#### [Task brief]
Read the records beneath this task and copy every line that contains the string "capsule".

━━━ Source data ━━━

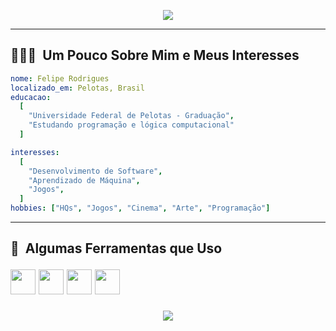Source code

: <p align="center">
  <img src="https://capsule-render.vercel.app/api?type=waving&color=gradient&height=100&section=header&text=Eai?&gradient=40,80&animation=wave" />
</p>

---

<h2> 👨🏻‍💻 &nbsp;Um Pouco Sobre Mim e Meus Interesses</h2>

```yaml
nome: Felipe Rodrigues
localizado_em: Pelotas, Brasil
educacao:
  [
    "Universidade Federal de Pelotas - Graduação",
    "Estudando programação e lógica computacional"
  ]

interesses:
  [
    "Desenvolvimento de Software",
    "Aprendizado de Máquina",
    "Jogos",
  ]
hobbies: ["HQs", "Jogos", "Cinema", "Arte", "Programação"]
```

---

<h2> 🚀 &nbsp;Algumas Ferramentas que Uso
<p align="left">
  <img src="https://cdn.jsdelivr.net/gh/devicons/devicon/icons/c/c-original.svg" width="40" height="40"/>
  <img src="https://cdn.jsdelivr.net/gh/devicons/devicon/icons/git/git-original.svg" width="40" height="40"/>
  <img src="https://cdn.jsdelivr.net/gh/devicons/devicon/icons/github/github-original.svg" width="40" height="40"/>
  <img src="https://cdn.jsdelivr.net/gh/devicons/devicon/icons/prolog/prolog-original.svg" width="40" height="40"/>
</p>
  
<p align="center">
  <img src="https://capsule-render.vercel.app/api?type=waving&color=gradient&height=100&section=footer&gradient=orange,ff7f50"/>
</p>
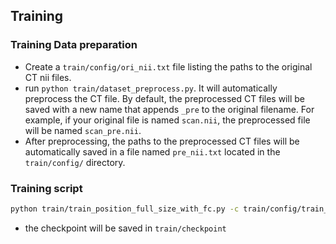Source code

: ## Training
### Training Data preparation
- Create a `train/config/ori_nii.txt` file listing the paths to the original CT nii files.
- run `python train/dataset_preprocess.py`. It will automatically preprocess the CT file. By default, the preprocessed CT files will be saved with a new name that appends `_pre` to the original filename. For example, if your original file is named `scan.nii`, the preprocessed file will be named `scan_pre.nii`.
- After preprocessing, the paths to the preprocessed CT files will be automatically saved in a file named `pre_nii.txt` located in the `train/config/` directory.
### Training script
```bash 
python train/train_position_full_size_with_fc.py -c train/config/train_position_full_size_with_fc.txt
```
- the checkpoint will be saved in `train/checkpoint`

━━━

#### [Answer box]
  <img src="https://capsule-render.vercel.app/api?type=waving&color=gradient&height=100&section=header&text=Eai?&gradient=40,80&animation=wave" />
  <img src="https://capsule-render.vercel.app/api?type=waving&color=gradient&height=100&section=footer&gradient=orange,ff7f50"/>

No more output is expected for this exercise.